Dicey contrasted law with administrative action and discretion, and asserted that Rule of law means absolute supremacy or predominance of regular law as opposed to the influence of arbitrary power, the existence of arbitrariness, of prerogative or of wide discretionary authority of the government. Even in those days discretion as they exercised it now. But what Dicey probably criticized was exercise of discretionary powers not supported by law. He was not wrong in asserting that in Britain the court was not powerless to grant relief, in respect of affairs and disputes in which the government and its servants were concerned, but in France the administrative tribunal alone could grant relief.

# Position of Doctrine of Rule of law In India

The constitutional principle of equality under Article 14 is inherent in the rule of law. India has been hailed as the worlds largest and most vibrant democracy. The world is full of praise for the rule of law and democratic freedoms which, in South Asia, are enjoyed only by those living in India. More than Sixty Years of Democracy have, however, failed to improve the lives of the masses in India.

India has a written constitution; a body of laws, subordinate to the constitution, dealing with various subjects; rules and regulations, executive instructions & Conventions. All these may be broadly termed as law and their operation to subject population is the Rule of Law.

India is, in many senses, a typical example of a modern nation state. It contains within itself most of that which commends a state to the universal body politic. It has managed to stay within the definition of democratic. It has an elaborate, written constitution clearly delineating the three pillars of the modern nation state viz. the legislature, the executive and the judiciary, and demarcating their respective roles.

The fundamental rights embodied in the Indian constitution in terms virtually identical term to the universal declaration of human rights act as guarantee that all Indian citizens can and will lead their lives in peace as long as they obey the law. These civil liberties take precedence over any other law of the land. They include individual rights common to most liberal democracies, such as equality before the law, freedom of speech and expression, freedom of association and peaceful assembly, freedom of religion, and right to constitutional remedies, such as Habeas Corpus, for the protection of civil rights. These rights are fundamental rights because they are certain basic human rights which every human being has the right to enjoy for a balanced and harmonious growth of his or her personality. These rights are guaranteed in the constitution of India and help in the growth and development of responsible citizens. The constitution provides for safeguards against any violation of these rights. These safeguards can be enforced in a court of law, hence they are justiciable rights. They check the government from making laws that go against fundamental rights. Furthermore, they act as bulwark against various forms of exploitation which take place against women, children and minority communities.

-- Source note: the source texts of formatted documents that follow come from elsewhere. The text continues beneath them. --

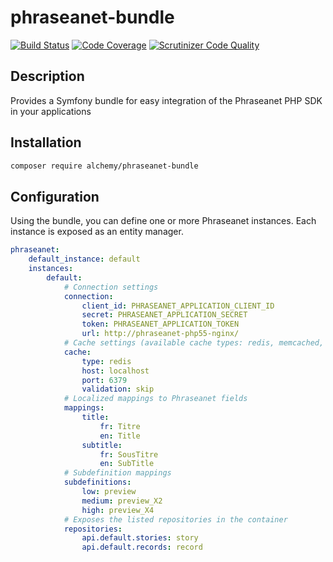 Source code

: # phraseanet-bundle

[![Build Status](https://travis-ci.org/alchemy-fr/phraseanet-bundle.svg?branch=master)](https://travis-ci.org/alchemy-fr/phraseanet-bundle)
[![Code Coverage](https://scrutinizer-ci.com/g/alchemy-fr/phraseanet-bundle/badges/coverage.png?b=master)](https://scrutinizer-ci.com/g/alchemy-fr/phraseanet-bundle/?branch=master)
[![Scrutinizer Code Quality](https://scrutinizer-ci.com/g/alchemy-fr/phraseanet-bundle/badges/quality-score.png?b=master)](https://scrutinizer-ci.com/g/alchemy-fr/phraseanet-bundle/?branch=master)

## Description

Provides a Symfony bundle for easy integration of the Phraseanet PHP SDK in your applications

## Installation

```bash
composer require alchemy/phraseanet-bundle
```

## Configuration

Using the bundle, you can define one or more Phraseanet instances. Each instance is exposed as an entity manager.

```yaml
phraseanet:
    default_instance: default
    instances:
        default:
            # Connection settings
            connection:
                client_id: PHRASEANET_APPLICATION_CLIENT_ID
                secret: PHRASEANET_APPLICATION_SECRET
                token: PHRASEANET_APPLICATION_TOKEN
                url: http://phraseanet-php55-nginx/
            # Cache settings (available cache types: redis, memcached, array, file, none)
            cache:
                type: redis
                host: localhost
                port: 6379
                validation: skip
            # Localized mappings to Phraseanet fields
            mappings:
                title:
                    fr: Titre
                    en: Title
                subtitle:
                    fr: SousTitre
                    en: SubTitle
            # Subdefinition mappings
            subdefinitions:
                low: preview
                medium: preview_X2
                high: preview_X4
            # Exposes the listed repositories in the container
            repositories:
                api.default.stories: story
                api.default.records: record
```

On paper, India also has a fairly elaborate and developed system of justice administration. The best and the most liberal strands of Anglo-Saxon jurisprudence have been interwoven into the foundations of our legal system.

# Indian Judiciary and Rule of Law

The Honble Supreme Court and the various High Courts through Judicial activism and public interest litigation, other bodies such as the National Human Rights Commission and State Human rights Commissions and various non-governmental organizations have made significant contributions towards protecting freedoms and preventing human rights violations and abuses, thereby ensuring that the Rule of Law and respect for citizens rights do not remain only on paper but are incorporated in practice too.

With the Constitution 1st Amendment Act, 1951, the status of Rule of law in India was shocked. The question which came up for consideration in Shankari Prasad v. Union of India5 was whether the fundamental rights can be amended under Art 368. The first Amendment Act, 1951 inserted Art 31 A and Art 31 B in the Constitution of India and it was challenges on the ground that it violated or abridges the right conferred under Part III of the Constitution.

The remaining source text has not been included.